I have three cross-sectional data sets, and I am trying to merge them into one longitudinal data set. Some measures are constant (id, sex, community) and others vary over time (x1 and y). I would like to have a long-form final data set with one column for each of the variables mentioned above. I thought merge_recurse() would do the trick but it produces two columns each for y and x1 (although data12 and data14 merge as I had hoped... perhaps because these variables are renamed after the first merge?). Any thoughts on how to do this simply and quickly? Example data below.
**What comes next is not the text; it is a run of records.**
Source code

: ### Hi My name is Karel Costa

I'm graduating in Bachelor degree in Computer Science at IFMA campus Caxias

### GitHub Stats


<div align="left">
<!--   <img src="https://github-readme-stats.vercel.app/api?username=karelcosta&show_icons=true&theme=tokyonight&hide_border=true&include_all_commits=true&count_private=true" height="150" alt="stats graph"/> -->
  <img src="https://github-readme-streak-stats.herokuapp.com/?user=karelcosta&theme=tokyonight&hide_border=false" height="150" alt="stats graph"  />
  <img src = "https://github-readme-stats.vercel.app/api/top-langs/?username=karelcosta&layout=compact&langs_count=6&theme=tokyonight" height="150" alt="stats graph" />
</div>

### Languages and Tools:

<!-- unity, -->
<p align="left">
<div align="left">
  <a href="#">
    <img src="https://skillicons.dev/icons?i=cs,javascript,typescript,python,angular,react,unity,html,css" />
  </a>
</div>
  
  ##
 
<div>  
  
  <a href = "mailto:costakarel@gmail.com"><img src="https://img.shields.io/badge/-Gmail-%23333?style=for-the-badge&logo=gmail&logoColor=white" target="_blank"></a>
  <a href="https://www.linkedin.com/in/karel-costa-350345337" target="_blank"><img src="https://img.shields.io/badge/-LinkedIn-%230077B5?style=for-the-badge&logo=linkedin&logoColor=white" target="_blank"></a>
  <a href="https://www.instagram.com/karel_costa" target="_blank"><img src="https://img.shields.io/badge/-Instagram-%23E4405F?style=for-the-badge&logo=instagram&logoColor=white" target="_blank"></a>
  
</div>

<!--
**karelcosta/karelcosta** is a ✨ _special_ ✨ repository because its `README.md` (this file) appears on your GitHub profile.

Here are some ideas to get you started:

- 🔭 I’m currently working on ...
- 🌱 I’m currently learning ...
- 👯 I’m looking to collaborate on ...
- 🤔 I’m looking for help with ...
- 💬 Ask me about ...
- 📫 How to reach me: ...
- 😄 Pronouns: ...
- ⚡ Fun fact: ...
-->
我有三个横截面数据集,我试图将它们合并为一个纵向数据集。一些措施是不变的(身份,性别,社区),其他措施随时间变化(x1和y)。我希望有一个长形式的最终数据集,上面提到的每个变量都有一列。我认为merge_recurse()可以做到这一点,但是它为y和x1分别生成了两列(尽管data12和data14按照我的希望合并...也许是因为这些变量在第一次合并后重命名了?)。关于如何简单快速地做到这一点的任何想法?以下示例数据。
#Constant over time
id = seq(1, 100, 1)
sex = sample(c("male","female"), 100, replace=TRUE)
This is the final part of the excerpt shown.